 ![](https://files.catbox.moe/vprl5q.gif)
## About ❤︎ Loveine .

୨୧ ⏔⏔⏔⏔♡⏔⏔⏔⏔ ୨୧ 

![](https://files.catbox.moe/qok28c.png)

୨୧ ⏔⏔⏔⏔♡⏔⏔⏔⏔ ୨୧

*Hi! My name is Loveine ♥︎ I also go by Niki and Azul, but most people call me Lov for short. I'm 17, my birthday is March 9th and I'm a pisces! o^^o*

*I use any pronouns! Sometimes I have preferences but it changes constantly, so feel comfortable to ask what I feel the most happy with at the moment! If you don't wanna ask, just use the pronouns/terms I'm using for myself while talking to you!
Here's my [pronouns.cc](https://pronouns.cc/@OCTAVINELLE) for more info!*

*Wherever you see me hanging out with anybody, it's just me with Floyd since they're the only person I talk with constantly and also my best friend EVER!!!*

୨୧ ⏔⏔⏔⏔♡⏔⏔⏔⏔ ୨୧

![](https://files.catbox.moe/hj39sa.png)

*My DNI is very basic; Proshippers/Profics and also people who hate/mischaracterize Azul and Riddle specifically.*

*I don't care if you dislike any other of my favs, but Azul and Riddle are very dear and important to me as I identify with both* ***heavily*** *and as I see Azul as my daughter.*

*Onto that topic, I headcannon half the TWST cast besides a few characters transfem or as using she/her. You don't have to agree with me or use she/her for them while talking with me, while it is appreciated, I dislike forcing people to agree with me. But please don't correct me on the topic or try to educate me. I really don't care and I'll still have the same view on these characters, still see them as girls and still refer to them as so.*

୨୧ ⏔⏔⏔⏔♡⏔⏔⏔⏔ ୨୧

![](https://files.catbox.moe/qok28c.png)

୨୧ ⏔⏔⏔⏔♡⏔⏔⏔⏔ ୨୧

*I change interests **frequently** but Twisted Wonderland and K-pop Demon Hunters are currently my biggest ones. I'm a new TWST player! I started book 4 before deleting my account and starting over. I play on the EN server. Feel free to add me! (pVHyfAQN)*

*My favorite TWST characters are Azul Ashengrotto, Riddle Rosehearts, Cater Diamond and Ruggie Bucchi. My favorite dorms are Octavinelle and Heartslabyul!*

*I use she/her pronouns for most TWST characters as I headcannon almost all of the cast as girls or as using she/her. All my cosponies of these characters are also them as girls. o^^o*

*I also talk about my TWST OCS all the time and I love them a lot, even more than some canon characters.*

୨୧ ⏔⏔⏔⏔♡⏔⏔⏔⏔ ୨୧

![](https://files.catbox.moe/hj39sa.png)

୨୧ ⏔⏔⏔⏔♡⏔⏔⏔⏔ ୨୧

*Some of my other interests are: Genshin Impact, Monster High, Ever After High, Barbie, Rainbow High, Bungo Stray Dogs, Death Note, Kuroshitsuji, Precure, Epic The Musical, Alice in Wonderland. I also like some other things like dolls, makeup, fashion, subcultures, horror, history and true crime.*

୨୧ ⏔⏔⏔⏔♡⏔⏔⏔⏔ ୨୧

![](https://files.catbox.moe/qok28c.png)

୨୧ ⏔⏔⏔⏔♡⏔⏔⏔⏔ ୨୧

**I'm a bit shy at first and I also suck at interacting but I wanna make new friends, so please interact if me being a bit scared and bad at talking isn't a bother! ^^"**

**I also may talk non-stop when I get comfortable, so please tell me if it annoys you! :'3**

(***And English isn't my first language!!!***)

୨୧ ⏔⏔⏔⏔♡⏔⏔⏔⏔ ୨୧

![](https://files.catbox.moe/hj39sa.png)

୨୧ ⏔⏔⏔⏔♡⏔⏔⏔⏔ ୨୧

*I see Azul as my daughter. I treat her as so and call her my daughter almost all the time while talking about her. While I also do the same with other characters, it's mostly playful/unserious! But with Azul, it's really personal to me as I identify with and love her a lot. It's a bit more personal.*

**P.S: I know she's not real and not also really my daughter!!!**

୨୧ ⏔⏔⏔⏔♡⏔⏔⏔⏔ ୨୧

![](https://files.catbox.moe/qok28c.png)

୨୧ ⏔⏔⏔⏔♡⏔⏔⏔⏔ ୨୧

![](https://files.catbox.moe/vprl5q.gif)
====
■ **Exercise aim**
Would you copy out each line of the records above where the word "identify" occurs?

■ **Exercise response**
*I don't care if you dislike any other of my favs, but Azul and Riddle are very dear and important to me as I identify with both* ***heavily*** *and as I see Azul as my daughter.*
*I see Azul as my daughter. I treat her as so and call her my daughter almost all the time while talking about her. While I also do the same with other characters, it's mostly playful/unserious! But with Azul, it's really personal to me as I identify with and love her a lot. It's a bit more personal.*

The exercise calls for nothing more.